JULIANE : Je vais allez chercher ma photo de mariage pour vous montrer. Regardez, j’ai mon petit chapeau blanc. C’était un mariage tout simple. Mes parents n’avaient pas pu l’organiser, ils attendaient mon frère qui devait rentrer de la guerre d’Algérie. Mais j’étais tellement heureuse ! Et je m’entendais bien avec mes beaux-parents. 

« Ce village, c’est mes racines ! »

MAURICE : Je me rappelle d’une époque où mes parents tenaient un des 5 cafés en face de la mine. Ma mère faisait chauffer de l’eau pour les mineurs qui ne voulaient pas se mettre nu devant tout le monde après le boulot. Le café n’existe plus mais les maisons sont toujours là, en face du musée. Ensuite mon père est devenu mineur, comme tout le monde, et on a habité une maison des mines. Ce village, vous comprenez, c’est mes racines !

JULIANE : Moi ce n’était pas mon village mais je m’y suis plu tout de suite. De toute façon, j’aimais tellement Maurice, que je l’aurais suivi partout ! Il était mes deux yeux. Mais qu’est-ce que je l’aimais ! Je l’aime encore ! Même après 66 ans de mariage, quand on se dispute, ça me fait de la peine… Et pourquoi tu racontes pas tes fredaines avec ton copain Gilbert ?

MAURICE : Gilbert c’était mon copain. Quand les petits de Masny venaient chercher des châtaignes, on les attrapait pour piquer leur butin. Quelle honte quand j’y pense… Heureusement que mes parents n’étaient pas au courant. Ils n’auraient pas aimé. Je vous serre un peu d’eau de Vichy ?

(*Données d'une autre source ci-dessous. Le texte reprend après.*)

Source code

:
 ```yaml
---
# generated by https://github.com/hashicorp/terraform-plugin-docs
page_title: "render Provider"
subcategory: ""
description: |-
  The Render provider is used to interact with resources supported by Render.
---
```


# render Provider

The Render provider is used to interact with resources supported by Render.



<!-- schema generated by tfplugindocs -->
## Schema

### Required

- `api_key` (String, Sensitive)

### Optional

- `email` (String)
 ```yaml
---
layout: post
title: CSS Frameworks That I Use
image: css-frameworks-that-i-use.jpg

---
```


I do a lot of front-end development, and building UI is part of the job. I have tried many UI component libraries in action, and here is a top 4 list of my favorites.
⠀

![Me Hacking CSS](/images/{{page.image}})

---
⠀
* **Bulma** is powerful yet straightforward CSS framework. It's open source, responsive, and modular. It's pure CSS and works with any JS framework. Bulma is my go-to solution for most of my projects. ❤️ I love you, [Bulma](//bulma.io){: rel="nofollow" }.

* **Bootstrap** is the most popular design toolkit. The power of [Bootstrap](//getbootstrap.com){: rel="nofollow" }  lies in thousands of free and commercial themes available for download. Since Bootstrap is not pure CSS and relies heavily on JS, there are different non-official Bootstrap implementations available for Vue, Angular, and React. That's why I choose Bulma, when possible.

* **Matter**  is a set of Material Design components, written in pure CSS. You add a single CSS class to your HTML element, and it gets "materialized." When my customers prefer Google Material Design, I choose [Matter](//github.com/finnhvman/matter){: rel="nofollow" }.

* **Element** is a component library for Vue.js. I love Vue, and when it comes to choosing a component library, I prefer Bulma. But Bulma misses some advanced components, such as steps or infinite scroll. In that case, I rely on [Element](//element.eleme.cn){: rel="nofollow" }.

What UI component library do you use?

JULIANE : On a construit notre vie à Lewarde. Petit à petit je me suis impliquée dans la vie associative, le club des anciens. Et c’est ici qu’on a élevé nos 4 filles. Tu te souviens quand elles rentraient de l’école ?

MAURICE : Pas une ne voulait travailler sur son bureau !

JULIANE : On était tous installés sur la grande table de la salle à manger. Et pendant que je cousais, elles apprenaient leurs leçons. Et après une journée d’examen, je faisais des petits pains au chocolat. Ça sentait bon dans toute la maison.

MAURICE : Et ça rendait tout le monde heureux ! 

JULIANE : Oui, on a eu une bonne vie à Lewarde. 

MAURICE : Pour rien au monde on ne quitterait notre village.